PROBLEM TO WORK ON:
Some lines in the records below may hold the word "database"; give the number of those lines and nothing else.
[GIVEN DATA]
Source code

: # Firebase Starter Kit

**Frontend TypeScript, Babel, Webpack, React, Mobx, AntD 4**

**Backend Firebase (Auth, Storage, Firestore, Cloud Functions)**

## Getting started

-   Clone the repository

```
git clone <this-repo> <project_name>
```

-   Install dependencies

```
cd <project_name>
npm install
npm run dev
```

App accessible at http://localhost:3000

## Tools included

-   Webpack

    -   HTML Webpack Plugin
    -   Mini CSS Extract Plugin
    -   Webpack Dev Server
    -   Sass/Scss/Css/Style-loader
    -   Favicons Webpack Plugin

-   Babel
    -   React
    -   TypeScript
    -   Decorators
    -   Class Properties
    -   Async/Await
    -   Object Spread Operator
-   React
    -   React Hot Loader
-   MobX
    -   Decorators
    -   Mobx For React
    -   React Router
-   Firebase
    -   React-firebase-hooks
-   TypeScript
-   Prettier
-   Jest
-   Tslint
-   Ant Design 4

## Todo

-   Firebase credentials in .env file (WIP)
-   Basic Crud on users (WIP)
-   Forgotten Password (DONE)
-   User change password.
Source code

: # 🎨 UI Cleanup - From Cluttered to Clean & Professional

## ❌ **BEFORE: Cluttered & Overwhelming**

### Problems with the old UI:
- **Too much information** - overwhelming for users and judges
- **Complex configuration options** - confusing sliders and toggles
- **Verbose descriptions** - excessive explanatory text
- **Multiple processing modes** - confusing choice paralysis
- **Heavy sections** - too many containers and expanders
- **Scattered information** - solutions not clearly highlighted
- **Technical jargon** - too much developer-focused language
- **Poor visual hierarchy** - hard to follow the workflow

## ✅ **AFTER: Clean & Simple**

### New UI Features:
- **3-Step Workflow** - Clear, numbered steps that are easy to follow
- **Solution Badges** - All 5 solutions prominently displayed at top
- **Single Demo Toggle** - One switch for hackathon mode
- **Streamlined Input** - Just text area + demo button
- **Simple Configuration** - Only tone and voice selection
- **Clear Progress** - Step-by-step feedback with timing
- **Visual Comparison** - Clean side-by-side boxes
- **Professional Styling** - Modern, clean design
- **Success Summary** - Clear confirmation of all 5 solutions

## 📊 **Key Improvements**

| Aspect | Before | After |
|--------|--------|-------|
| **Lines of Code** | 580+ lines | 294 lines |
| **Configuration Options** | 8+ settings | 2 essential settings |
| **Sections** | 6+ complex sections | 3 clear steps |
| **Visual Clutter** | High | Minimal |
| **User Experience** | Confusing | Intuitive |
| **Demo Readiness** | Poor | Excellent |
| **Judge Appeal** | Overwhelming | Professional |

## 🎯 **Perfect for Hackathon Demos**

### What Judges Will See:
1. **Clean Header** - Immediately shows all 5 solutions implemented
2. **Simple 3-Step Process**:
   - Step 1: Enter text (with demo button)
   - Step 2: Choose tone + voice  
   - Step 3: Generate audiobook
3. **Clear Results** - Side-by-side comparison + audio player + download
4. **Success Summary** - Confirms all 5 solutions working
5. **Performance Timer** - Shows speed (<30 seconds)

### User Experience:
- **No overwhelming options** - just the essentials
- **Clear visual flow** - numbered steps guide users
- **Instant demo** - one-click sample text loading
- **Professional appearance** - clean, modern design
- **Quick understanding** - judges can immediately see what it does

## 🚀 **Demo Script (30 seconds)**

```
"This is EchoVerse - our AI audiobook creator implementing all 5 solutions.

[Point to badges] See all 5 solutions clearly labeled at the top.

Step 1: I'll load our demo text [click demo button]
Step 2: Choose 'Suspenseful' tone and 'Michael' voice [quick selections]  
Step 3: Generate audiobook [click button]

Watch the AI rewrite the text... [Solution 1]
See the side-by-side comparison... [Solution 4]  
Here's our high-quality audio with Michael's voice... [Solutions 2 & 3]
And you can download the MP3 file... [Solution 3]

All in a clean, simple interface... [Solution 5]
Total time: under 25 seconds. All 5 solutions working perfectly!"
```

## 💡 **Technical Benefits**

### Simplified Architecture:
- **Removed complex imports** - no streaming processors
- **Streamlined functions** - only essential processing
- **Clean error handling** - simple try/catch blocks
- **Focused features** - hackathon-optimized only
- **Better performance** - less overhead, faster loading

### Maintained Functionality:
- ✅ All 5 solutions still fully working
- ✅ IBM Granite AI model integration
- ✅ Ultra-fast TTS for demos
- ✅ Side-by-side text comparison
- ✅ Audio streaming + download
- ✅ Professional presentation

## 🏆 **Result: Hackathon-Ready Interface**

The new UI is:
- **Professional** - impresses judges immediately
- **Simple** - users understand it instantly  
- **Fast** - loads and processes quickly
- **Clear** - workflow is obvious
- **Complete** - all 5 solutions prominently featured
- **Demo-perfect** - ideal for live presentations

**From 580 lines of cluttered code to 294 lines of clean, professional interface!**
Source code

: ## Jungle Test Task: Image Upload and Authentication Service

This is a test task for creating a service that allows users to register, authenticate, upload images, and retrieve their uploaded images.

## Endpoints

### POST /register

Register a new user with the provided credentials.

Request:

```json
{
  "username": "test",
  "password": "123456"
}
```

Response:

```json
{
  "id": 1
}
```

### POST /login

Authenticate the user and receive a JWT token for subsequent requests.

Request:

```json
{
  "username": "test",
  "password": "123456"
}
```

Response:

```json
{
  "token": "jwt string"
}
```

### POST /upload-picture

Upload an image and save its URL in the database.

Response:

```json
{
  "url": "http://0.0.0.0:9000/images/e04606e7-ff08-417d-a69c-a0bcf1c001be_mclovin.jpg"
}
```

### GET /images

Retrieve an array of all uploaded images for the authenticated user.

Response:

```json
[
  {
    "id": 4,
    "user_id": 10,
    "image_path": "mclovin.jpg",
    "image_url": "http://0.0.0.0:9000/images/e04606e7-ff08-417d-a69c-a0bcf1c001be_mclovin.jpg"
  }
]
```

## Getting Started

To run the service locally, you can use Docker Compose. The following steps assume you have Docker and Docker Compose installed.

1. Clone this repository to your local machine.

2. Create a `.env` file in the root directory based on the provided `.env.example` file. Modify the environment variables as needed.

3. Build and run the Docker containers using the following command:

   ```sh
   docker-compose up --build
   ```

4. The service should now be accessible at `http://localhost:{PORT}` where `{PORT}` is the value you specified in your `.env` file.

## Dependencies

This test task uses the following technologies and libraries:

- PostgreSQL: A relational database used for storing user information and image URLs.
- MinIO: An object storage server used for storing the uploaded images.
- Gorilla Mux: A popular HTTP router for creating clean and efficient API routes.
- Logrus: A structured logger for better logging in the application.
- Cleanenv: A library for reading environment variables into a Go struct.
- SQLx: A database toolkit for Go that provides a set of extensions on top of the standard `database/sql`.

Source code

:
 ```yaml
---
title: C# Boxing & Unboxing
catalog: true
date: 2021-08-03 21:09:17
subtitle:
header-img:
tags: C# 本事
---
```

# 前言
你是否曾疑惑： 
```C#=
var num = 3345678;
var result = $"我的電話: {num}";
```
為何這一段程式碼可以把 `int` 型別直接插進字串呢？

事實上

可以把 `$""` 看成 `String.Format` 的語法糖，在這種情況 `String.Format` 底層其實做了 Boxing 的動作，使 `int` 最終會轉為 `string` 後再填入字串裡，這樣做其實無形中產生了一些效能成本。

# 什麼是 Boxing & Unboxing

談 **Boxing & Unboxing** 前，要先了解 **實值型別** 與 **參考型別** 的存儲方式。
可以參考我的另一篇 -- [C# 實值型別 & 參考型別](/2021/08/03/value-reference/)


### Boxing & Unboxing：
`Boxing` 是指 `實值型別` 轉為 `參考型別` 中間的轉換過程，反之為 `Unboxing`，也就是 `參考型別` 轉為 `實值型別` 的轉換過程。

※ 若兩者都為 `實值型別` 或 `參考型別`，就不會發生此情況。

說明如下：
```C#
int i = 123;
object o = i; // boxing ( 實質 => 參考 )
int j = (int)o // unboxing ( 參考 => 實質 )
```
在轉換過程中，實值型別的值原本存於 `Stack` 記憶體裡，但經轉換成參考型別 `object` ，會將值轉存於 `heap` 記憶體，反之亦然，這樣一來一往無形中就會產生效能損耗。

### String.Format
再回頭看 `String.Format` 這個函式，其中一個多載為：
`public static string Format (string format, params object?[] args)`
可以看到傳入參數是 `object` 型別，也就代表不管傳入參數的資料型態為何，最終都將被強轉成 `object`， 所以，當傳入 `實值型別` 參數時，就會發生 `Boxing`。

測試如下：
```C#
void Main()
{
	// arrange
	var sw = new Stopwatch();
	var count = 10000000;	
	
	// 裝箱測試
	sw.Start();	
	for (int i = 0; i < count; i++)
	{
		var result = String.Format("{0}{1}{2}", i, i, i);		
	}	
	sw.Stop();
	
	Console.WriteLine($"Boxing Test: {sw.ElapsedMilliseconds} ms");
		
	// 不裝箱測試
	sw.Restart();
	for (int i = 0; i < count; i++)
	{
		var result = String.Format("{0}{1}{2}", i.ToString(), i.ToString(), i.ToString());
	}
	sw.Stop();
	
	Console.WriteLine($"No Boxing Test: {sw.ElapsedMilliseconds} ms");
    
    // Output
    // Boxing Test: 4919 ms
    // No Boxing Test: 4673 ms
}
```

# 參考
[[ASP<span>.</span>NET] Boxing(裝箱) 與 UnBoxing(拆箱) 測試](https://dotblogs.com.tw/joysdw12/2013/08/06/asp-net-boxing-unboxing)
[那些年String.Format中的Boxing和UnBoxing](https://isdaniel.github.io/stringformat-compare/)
[/GIVEN DATA]
TASK SOLUTION:
3